Items listed in a dataset
= Beginning of Section =

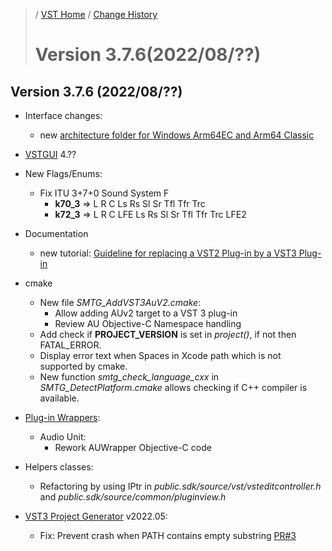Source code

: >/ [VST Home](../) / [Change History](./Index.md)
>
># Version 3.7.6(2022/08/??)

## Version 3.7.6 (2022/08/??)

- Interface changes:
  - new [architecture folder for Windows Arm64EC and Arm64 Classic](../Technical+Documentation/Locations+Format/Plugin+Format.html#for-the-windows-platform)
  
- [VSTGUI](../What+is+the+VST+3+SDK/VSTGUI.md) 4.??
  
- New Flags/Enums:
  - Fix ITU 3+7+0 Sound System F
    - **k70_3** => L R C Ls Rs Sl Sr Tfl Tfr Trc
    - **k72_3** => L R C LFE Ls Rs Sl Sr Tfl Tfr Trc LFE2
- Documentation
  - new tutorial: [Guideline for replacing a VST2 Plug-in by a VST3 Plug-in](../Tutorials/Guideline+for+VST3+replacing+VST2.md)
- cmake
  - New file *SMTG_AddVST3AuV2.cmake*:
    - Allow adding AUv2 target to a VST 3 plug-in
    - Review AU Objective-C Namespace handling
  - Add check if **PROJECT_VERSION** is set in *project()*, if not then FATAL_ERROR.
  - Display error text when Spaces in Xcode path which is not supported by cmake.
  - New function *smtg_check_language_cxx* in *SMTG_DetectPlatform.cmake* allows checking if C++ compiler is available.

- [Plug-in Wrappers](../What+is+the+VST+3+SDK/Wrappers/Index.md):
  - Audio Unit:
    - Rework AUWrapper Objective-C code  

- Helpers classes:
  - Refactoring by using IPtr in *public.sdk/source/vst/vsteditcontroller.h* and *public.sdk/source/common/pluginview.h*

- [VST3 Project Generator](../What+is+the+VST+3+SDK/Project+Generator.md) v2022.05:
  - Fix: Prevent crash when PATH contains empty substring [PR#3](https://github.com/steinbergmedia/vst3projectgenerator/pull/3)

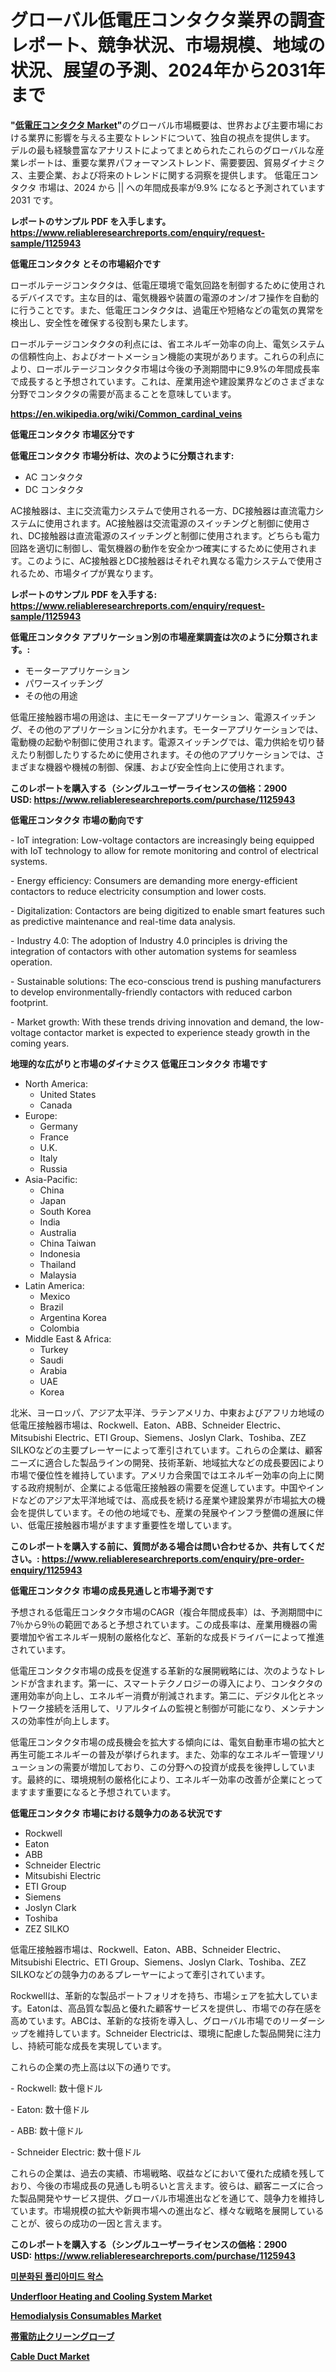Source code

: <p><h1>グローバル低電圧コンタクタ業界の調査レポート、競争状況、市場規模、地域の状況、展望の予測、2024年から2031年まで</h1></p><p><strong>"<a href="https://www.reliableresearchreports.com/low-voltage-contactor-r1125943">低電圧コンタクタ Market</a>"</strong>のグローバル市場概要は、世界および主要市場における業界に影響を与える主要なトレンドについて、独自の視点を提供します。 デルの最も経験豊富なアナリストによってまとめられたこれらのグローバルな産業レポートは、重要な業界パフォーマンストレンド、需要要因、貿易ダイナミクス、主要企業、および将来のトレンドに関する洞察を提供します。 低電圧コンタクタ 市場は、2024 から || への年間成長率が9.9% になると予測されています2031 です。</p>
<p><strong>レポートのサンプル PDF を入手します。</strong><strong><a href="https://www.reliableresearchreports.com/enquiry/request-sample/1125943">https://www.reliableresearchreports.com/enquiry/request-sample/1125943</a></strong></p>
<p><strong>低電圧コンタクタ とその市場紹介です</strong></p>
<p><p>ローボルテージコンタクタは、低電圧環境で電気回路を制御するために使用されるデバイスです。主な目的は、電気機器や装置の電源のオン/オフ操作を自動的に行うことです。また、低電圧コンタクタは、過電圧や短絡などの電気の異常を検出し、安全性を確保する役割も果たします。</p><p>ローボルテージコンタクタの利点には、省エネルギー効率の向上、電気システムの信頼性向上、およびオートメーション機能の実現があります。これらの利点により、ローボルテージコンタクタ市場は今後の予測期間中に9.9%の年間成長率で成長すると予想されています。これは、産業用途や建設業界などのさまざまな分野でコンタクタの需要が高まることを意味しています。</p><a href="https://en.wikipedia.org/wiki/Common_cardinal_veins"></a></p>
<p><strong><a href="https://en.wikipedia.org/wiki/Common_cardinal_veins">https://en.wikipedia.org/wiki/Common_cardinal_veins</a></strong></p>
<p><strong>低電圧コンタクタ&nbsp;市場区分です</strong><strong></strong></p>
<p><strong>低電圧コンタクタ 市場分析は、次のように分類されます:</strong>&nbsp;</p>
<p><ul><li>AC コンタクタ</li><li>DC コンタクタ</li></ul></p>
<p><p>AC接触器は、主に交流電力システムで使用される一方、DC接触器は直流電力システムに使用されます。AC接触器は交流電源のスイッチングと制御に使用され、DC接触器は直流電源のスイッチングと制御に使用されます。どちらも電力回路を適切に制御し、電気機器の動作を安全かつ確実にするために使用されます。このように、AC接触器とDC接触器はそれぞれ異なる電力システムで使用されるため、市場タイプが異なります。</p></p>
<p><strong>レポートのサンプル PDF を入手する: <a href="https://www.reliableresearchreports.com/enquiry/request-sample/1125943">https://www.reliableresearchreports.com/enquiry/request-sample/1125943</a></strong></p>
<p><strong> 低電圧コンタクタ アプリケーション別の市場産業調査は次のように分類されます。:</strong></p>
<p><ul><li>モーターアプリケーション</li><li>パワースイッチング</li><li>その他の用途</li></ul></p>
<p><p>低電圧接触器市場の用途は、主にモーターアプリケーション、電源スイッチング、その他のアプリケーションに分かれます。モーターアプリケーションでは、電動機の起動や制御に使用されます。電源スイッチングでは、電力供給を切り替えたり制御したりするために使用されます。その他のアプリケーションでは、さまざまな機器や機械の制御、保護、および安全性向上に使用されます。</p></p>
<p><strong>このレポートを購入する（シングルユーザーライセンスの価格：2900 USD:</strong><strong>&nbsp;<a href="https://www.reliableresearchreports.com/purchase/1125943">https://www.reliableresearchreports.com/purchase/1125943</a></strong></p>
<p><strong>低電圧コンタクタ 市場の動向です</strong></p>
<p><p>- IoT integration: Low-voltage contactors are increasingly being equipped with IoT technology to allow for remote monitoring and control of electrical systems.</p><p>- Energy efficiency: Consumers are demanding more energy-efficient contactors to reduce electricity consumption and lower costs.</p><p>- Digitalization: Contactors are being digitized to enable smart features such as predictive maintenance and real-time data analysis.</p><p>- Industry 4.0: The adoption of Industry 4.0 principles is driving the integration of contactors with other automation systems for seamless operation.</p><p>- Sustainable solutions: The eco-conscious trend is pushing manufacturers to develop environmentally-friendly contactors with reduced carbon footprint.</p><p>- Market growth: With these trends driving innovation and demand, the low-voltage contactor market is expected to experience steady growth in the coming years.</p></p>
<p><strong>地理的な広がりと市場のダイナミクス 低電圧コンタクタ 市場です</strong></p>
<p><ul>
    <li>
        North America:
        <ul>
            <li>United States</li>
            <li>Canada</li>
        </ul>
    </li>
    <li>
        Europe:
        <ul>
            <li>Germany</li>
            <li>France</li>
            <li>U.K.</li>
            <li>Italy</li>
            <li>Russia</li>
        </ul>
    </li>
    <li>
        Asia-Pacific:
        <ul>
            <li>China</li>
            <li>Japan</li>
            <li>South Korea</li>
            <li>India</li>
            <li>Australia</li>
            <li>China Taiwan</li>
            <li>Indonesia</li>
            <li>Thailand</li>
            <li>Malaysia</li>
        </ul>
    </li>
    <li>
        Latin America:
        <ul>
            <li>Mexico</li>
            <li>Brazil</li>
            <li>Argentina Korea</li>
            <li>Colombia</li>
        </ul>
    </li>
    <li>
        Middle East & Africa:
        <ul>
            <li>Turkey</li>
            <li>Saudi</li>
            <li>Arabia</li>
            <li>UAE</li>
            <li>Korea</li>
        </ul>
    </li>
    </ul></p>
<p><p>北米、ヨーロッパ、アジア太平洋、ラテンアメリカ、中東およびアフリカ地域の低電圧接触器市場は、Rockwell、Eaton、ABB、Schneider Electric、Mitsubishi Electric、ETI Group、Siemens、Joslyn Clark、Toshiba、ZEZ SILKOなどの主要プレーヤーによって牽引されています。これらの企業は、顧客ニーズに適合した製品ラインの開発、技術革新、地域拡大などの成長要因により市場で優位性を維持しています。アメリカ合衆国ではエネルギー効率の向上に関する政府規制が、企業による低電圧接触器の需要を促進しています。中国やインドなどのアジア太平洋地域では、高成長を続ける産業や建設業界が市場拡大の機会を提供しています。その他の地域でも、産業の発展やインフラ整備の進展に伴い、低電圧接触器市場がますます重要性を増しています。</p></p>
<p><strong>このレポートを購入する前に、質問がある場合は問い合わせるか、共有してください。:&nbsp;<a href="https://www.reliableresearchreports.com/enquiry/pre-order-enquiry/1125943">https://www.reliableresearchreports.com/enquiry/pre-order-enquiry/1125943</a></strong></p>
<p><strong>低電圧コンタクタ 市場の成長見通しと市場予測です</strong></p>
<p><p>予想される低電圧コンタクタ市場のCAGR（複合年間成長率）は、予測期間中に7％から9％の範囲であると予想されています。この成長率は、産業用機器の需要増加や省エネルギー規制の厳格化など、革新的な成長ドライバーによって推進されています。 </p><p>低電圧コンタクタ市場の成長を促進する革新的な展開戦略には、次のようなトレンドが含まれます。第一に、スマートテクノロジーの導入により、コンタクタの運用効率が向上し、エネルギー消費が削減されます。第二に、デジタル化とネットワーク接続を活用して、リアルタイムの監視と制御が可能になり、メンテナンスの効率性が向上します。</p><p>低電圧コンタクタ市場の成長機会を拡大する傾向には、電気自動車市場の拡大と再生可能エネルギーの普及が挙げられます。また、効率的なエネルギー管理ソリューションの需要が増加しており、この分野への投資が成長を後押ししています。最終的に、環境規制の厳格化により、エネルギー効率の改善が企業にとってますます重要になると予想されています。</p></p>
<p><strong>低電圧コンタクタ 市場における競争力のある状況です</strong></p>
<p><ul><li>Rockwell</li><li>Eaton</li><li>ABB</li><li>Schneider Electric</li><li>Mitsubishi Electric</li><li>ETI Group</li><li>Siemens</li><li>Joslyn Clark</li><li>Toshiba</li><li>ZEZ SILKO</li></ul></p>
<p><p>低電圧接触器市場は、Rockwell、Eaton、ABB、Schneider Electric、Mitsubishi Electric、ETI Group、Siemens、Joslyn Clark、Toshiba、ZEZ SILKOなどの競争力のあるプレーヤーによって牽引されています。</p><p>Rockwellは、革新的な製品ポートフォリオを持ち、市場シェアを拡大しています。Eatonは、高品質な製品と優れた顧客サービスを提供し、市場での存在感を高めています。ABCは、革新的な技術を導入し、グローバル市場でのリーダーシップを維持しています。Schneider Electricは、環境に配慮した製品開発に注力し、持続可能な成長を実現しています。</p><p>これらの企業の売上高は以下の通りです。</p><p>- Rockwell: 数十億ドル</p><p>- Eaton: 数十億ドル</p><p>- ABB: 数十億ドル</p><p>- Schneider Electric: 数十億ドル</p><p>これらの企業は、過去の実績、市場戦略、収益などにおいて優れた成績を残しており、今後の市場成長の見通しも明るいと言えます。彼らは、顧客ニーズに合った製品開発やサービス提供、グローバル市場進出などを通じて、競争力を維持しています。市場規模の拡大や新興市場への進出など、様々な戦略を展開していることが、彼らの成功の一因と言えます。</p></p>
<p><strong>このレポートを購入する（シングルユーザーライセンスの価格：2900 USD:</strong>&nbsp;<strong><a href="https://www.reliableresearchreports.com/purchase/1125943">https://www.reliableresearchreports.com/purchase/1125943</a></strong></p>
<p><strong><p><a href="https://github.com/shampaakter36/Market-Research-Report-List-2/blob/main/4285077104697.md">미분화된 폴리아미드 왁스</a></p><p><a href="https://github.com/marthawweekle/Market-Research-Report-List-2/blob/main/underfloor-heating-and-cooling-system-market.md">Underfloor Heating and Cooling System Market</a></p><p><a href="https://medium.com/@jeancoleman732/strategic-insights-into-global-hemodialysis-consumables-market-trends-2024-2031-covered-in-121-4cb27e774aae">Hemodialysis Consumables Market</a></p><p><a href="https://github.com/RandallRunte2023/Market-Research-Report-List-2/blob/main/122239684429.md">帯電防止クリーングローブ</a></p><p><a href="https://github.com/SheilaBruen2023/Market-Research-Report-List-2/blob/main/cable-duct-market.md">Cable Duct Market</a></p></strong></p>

= End of Section =

Instructions for the task :: Using the data above, transcribe the lines that run from the line with "<p><strong>低電圧コンタクタ とその市場紹介で" to the line with "<p><strong>レポートのサンプル PDF を入手する: <a", both ends kept, and output nothing else.

Answer space ::
<p><strong>低電圧コンタクタ とその市場紹介です</strong></p>
<p><p>ローボルテージコンタクタは、低電圧環境で電気回路を制御するために使用されるデバイスです。主な目的は、電気機器や装置の電源のオン/オフ操作を自動的に行うことです。また、低電圧コンタクタは、過電圧や短絡などの電気の異常を検出し、安全性を確保する役割も果たします。</p><p>ローボルテージコンタクタの利点には、省エネルギー効率の向上、電気システムの信頼性向上、およびオートメーション機能の実現があります。これらの利点により、ローボルテージコンタクタ市場は今後の予測期間中に9.9%の年間成長率で成長すると予想されています。これは、産業用途や建設業界などのさまざまな分野でコンタクタの需要が高まることを意味しています。</p><a href="https://en.wikipedia.org/wiki/Common_cardinal_veins"></a></p>
<p><strong><a href="https://en.wikipedia.org/wiki/Common_cardinal_veins">https://en.wikipedia.org/wiki/Common_cardinal_veins</a></strong></p>
<p><strong>低電圧コンタクタ&nbsp;市場区分です</strong><strong></strong></p>
<p><strong>低電圧コンタクタ 市場分析は、次のように分類されます:</strong>&nbsp;</p>
<p><ul><li>AC コンタクタ</li><li>DC コンタクタ</li></ul></p>
<p><p>AC接触器は、主に交流電力システムで使用される一方、DC接触器は直流電力システムに使用されます。AC接触器は交流電源のスイッチングと制御に使用され、DC接触器は直流電源のスイッチングと制御に使用されます。どちらも電力回路を適切に制御し、電気機器の動作を安全かつ確実にするために使用されます。このように、AC接触器とDC接触器はそれぞれ異なる電力システムで使用されるため、市場タイプが異なります。</p></p>
<p><strong>レポートのサンプル PDF を入手する: <a href="https://www.reliableresearchreports.com/enquiry/request-sample/1125943">https://www.reliableresearchreports.com/enquiry/request-sample/1125943</a></strong></p>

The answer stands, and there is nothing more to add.